*** Provided records Section Begins ***

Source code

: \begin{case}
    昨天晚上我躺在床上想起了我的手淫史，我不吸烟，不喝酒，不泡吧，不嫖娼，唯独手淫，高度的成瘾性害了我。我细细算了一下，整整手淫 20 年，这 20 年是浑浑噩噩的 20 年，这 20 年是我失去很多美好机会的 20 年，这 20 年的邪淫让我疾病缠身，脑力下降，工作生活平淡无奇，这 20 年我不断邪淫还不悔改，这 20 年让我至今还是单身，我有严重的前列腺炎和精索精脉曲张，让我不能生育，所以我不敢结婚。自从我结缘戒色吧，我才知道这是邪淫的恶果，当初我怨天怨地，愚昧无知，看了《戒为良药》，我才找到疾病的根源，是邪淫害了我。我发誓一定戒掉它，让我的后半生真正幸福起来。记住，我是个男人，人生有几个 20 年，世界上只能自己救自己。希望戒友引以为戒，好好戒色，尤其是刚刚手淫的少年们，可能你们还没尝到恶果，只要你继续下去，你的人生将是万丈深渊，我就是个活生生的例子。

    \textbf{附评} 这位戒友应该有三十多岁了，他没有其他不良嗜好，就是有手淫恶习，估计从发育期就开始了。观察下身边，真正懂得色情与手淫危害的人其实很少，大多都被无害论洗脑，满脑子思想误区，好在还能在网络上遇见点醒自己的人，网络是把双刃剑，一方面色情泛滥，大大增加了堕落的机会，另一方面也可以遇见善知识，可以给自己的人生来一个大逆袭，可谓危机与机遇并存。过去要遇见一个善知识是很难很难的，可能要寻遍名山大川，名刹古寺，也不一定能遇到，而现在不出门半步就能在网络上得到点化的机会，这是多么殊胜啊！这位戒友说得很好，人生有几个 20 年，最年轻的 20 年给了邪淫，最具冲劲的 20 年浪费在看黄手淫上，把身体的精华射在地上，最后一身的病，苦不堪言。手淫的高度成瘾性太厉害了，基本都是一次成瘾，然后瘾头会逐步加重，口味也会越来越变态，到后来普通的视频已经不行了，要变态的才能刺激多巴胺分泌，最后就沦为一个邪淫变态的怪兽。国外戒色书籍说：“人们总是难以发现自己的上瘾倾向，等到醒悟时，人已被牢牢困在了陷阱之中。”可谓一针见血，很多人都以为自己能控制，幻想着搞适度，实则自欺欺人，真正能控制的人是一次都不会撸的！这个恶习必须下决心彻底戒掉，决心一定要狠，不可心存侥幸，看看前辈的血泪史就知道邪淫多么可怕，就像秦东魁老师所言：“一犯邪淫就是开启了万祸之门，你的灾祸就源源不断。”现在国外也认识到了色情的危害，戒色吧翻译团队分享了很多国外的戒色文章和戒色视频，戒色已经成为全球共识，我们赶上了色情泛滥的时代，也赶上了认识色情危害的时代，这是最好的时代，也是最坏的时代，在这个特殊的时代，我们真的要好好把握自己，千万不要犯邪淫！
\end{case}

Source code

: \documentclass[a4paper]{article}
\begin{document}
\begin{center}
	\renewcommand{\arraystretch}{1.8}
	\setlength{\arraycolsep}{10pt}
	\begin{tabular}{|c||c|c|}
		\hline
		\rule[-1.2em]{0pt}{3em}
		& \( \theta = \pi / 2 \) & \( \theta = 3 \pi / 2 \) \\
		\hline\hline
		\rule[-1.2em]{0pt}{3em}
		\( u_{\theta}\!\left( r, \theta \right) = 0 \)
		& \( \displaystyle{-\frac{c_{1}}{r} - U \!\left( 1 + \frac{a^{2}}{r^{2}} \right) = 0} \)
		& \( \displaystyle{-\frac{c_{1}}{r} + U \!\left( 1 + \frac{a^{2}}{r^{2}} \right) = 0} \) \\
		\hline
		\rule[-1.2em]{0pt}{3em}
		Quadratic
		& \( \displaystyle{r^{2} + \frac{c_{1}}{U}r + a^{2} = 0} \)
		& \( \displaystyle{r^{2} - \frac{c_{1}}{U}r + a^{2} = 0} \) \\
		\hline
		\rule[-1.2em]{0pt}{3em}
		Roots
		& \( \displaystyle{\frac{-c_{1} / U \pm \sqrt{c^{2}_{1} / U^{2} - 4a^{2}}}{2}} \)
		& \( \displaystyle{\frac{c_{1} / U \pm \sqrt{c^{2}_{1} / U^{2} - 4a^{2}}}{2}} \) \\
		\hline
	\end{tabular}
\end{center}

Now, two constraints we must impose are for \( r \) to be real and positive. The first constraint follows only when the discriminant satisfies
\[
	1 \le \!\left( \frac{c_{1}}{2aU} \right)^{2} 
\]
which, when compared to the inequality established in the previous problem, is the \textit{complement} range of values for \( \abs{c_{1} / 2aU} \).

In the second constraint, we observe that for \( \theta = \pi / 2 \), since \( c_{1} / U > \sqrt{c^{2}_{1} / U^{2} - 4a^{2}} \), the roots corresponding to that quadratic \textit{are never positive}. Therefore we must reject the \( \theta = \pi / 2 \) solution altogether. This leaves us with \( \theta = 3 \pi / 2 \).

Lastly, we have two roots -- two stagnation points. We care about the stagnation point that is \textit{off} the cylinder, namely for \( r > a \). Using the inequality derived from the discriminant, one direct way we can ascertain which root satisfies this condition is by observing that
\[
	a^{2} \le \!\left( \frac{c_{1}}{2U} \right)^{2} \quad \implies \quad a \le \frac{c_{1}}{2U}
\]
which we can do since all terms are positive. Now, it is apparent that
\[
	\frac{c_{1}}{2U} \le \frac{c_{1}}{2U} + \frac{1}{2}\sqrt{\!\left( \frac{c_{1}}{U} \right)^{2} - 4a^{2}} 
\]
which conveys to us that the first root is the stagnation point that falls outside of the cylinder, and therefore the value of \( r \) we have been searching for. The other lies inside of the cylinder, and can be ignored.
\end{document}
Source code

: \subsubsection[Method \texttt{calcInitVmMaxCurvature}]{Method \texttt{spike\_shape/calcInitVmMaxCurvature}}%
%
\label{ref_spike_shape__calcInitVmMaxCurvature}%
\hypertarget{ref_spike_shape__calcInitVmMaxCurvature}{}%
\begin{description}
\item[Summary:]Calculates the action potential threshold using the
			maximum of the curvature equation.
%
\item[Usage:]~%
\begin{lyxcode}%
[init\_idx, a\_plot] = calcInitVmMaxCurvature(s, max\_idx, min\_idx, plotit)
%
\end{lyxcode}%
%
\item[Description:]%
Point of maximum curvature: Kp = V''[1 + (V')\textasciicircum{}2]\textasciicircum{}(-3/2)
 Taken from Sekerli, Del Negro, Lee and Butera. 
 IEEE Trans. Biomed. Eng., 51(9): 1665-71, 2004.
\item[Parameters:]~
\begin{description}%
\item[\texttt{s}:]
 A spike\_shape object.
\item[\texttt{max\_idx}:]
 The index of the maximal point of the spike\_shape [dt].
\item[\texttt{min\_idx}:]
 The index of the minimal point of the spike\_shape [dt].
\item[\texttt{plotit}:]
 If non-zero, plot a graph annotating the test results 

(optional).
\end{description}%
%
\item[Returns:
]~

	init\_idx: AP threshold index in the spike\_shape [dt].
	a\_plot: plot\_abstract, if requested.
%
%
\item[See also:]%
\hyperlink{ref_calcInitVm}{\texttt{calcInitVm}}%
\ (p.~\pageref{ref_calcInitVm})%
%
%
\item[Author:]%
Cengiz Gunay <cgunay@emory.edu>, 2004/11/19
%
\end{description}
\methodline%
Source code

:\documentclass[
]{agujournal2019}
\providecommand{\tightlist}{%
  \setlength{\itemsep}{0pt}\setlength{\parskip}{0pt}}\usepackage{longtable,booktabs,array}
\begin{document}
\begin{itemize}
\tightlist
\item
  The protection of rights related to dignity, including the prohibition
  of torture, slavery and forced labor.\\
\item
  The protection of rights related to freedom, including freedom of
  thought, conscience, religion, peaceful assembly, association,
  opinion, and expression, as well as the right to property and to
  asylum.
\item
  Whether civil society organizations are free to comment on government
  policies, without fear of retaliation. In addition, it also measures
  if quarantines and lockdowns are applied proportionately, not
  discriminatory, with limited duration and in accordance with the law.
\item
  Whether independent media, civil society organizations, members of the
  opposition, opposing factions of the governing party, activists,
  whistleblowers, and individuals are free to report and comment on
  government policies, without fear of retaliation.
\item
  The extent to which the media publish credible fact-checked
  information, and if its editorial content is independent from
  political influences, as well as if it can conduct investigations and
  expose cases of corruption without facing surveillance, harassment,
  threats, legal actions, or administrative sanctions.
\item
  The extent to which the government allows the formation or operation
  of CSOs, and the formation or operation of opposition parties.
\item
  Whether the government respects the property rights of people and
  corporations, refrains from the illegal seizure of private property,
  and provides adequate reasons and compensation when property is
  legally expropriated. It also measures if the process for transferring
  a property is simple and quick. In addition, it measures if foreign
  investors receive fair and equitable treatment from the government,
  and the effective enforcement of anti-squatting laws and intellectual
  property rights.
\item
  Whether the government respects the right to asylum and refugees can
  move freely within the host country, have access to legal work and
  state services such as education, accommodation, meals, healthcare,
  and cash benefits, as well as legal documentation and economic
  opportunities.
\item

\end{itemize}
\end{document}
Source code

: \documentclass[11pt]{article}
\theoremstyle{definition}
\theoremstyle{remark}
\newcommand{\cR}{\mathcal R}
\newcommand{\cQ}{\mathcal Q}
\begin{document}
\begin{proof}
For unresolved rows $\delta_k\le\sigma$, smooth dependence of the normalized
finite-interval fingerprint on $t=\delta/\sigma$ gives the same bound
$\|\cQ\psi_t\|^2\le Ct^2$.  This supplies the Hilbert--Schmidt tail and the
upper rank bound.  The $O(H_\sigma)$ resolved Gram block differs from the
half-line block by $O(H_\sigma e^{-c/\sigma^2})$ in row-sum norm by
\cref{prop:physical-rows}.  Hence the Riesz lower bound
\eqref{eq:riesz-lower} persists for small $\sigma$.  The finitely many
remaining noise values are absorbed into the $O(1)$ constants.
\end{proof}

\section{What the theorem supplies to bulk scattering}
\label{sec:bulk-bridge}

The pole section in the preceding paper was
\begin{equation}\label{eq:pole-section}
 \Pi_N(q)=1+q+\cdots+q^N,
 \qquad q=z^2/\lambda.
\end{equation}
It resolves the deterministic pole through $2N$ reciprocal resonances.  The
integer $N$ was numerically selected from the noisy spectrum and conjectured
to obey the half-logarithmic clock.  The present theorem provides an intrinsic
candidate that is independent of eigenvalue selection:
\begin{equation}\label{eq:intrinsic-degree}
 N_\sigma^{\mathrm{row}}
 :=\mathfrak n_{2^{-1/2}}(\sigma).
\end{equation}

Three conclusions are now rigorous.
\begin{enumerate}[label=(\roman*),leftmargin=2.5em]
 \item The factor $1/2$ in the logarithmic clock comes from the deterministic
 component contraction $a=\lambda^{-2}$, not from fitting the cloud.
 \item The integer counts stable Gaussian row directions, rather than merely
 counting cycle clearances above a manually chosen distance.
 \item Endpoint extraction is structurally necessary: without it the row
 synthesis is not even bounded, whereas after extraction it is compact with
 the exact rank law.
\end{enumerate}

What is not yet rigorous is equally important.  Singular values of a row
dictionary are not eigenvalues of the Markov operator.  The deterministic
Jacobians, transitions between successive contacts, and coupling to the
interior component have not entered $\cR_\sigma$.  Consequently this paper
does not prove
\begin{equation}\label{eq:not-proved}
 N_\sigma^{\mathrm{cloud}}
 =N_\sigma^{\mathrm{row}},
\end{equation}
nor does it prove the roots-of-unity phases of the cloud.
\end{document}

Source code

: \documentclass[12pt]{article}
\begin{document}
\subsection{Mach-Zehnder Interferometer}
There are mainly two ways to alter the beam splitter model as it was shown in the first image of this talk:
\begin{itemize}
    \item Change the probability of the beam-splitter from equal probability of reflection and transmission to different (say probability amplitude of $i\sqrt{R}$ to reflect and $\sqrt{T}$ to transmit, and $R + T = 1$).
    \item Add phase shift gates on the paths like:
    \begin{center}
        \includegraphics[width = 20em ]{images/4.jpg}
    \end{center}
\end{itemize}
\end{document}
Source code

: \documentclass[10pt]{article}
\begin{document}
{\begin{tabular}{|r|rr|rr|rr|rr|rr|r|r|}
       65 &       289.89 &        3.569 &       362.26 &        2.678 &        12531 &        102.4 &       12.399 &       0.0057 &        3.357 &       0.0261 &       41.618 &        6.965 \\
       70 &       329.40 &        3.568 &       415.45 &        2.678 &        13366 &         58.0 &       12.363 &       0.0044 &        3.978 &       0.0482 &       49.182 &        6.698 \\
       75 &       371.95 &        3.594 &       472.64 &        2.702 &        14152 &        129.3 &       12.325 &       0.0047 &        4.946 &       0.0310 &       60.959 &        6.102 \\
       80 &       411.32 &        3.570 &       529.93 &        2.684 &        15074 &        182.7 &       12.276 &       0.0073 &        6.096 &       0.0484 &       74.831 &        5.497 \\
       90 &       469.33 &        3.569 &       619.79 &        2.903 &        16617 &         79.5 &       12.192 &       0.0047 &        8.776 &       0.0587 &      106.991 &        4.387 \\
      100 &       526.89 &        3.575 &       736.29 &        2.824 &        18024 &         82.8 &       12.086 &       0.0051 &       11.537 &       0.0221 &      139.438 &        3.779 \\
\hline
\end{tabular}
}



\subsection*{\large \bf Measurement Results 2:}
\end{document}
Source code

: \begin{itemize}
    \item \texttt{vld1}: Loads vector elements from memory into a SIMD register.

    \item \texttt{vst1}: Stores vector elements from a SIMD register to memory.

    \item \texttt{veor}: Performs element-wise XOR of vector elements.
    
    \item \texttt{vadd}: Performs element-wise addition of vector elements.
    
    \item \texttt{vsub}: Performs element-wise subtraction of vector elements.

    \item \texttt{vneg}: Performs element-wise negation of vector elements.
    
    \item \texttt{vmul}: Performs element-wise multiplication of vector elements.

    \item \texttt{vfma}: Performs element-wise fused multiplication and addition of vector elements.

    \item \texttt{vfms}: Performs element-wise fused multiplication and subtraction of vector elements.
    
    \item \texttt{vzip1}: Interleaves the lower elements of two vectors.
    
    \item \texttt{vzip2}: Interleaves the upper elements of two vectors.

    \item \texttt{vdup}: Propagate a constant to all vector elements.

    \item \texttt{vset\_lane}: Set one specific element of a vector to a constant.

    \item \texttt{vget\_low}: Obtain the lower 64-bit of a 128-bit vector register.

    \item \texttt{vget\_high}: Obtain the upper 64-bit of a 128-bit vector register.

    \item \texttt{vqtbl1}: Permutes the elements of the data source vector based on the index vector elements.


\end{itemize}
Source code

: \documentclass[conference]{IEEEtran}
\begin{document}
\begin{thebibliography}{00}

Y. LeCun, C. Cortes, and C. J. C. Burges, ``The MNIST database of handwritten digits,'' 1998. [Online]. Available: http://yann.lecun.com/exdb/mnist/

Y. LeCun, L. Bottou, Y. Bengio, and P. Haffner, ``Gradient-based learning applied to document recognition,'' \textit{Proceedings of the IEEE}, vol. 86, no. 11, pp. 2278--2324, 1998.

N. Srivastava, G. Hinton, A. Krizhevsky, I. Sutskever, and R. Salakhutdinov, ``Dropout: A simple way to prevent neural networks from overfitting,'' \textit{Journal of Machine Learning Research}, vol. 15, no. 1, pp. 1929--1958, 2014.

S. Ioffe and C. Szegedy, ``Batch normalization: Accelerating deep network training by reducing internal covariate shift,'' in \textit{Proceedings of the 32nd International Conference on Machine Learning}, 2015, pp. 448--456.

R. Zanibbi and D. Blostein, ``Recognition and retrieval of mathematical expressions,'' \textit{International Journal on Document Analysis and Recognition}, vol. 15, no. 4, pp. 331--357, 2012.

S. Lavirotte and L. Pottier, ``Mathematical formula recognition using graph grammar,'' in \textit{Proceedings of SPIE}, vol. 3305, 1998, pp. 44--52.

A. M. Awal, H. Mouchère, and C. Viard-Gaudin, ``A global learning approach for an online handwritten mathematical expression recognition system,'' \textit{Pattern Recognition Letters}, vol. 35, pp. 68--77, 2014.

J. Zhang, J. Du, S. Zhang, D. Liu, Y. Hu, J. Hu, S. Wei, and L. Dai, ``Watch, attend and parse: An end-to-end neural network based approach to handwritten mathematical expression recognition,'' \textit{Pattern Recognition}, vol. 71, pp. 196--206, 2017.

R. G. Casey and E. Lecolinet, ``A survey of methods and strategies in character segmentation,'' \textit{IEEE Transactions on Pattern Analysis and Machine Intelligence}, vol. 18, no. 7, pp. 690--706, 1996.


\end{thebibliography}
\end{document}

*** Provided records Section Ends ***

### Directions
Look above for the line with "fitting the cloud." and the line with "counting cycle clearances". Retype those two lines and every line between them exactly, adding nothing.

### Answer for the task
 component contraction $a=\lambda^{-2}$, not from fitting the cloud.
 \item The integer counts stable Gaussian row directions, rather than merely
 counting cycle clearances above a manually chosen distance.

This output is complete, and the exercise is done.